La supresión de la verdad sobre el Gran Salto Adelante persiste hasta el día de hoy, y los funcionarios del partido prefieren restarle importancia a la tragedia retratándola como el resultado de las malas condiciones climáticas. El libro de Yang aún no puede ser publicado en la China continental.

El vínculo entre el hambre y la libertad de expresión no se limita a China. Tal como señalo hace unas décadas el filósofo y economista de la India y ganador del Premio Nobel, Amartya Sen: “nunca se ha producido una hambruna en la historia del mundo en una democracia que funcione”. Los líderes que dependen del apoyo de votantes que tienen la libertad de criticar las políticas públicas, no sostienen, generalmente, políticas que causan que dichos votantes se  mueran de hambre.

Este no ha sido el caso, por ejemplo, en Zimbabue, donde aproximadamente la mitad de la población – unos 7,7 millones de personas – se enfrenta hoy en día a una situación de inseguridad alimentaria, según el Programa Mundial de Alimentos. Niveles de desnutrición sin precedentes acosan a ocho de los 59 distritos de Zimbabue.

Durante mucho tiempo se ha conocido a Zimbabue como “el granero de África”, esto gracias a su clima relativamente templado. Pero, el cambio climático está pasando la factura. Para empeorar las cosas, décadas de mala gestión económica por parte de Robert Mugabe – quien prescindió de la rendición de cuentas democrática durante su gobierno de 37 años, mismo que terminó cuando los militares lo obligaron a renunciar en el año 2017 – han producido inflación galopante, alto desempleo, escasez de combustible y prolongados cortes de energía. Todo esto ha empeorado significativamente la difícil situación de los zimbabuenses.

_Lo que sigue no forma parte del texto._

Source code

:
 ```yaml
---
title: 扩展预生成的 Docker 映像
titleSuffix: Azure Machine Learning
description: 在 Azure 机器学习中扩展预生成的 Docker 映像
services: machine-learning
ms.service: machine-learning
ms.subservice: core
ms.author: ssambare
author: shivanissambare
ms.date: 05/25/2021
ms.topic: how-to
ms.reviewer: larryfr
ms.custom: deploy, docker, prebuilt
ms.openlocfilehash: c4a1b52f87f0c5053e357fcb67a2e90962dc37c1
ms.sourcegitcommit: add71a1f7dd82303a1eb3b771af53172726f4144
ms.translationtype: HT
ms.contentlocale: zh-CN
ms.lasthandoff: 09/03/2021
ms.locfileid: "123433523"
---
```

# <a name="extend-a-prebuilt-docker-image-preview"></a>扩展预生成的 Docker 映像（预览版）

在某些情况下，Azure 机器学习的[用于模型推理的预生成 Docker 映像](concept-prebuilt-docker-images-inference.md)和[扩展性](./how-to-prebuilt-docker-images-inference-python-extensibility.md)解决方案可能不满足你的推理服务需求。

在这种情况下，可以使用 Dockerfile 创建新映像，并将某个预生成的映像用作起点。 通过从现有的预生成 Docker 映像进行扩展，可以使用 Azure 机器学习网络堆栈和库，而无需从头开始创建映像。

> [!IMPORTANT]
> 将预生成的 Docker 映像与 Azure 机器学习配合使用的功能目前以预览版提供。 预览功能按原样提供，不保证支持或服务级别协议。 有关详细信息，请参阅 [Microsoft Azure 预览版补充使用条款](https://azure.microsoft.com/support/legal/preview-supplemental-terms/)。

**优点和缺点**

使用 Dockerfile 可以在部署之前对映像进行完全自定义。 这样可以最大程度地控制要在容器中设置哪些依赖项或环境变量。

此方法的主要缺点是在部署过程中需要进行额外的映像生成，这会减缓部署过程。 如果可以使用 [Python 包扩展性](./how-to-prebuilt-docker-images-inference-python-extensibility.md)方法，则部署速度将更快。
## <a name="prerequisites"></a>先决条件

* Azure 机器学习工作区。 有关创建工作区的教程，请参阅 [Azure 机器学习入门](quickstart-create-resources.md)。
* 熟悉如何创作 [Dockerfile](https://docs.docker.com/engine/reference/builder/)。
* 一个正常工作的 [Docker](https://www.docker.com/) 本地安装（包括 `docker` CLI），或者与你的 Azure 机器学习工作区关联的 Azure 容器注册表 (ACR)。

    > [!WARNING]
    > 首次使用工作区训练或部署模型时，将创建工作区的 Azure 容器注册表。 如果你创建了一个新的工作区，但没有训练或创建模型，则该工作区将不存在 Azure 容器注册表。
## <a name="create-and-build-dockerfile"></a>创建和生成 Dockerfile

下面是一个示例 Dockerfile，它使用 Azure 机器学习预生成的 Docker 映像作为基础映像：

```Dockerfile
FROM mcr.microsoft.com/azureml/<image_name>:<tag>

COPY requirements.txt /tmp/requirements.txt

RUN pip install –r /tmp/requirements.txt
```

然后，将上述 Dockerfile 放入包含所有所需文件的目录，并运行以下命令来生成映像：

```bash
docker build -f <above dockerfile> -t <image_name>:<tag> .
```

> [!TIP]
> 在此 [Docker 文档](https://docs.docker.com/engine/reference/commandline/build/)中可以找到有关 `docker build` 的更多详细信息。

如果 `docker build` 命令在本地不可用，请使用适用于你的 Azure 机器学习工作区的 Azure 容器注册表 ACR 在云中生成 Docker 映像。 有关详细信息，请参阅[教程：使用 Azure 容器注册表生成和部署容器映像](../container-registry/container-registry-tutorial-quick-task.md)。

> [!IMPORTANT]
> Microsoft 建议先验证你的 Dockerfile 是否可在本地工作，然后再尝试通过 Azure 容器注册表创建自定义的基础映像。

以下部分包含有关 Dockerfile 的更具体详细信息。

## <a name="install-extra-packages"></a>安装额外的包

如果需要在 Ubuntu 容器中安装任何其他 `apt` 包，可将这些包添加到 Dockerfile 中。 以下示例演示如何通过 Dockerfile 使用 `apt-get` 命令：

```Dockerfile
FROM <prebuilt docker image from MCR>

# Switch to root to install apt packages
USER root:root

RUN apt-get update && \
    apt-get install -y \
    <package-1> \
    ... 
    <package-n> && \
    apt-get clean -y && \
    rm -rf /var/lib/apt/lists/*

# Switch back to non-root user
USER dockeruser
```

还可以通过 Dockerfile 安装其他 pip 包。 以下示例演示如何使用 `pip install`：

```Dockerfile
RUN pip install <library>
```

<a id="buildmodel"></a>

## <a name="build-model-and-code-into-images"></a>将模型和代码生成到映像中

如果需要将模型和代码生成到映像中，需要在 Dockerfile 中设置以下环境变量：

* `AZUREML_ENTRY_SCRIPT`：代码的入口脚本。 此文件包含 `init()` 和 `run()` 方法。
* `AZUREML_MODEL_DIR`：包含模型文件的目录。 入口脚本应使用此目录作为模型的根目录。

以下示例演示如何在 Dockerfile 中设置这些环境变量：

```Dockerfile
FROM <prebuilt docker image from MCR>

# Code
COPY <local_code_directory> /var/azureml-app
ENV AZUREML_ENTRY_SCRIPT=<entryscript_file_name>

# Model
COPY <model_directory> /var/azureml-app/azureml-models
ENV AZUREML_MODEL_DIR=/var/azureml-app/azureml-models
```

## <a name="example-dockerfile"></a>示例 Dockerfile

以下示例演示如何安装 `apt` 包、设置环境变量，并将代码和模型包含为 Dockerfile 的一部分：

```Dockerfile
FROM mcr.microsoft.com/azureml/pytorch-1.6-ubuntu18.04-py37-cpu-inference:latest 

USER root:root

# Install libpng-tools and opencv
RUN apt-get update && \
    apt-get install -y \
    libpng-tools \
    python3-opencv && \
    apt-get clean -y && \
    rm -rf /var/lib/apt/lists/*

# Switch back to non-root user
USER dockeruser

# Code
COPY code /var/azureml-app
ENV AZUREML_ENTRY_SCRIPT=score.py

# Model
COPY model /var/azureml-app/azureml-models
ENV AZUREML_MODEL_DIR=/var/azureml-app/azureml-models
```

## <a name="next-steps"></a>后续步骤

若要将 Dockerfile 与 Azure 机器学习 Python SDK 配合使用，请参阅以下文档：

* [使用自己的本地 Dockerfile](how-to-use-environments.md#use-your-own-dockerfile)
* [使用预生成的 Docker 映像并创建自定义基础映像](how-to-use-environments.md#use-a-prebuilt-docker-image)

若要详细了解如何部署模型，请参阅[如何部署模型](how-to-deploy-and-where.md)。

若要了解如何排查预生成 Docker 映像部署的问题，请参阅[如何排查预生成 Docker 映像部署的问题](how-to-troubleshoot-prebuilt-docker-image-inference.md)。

La libertad de expresión es mucho más que disidencia política directa o tolerancia de ideas, actos o imágenes que consideramos que son ofensivas. Tal como Sen escribió en el año 1990: “puede verse cómo un conjunto de libertades – libertad de criticar, publicar, votar – que está conectado por un vínculo causal a otros tipos de libertades”, como por ejemplo se conecta con “la libertad de escapar del hambre y la mortalidad por hambruna”. A esa lista deberíamos agregar “la libertad de evitar la muerte causada por el COVID-19”.

Aryeh Neier, President Emeritus of the Open Society Foundations and a founder of Human Rights Watch, is author of The International Human Rights Movement: A History. Traducción del inglés: Rocío L. Barrientos.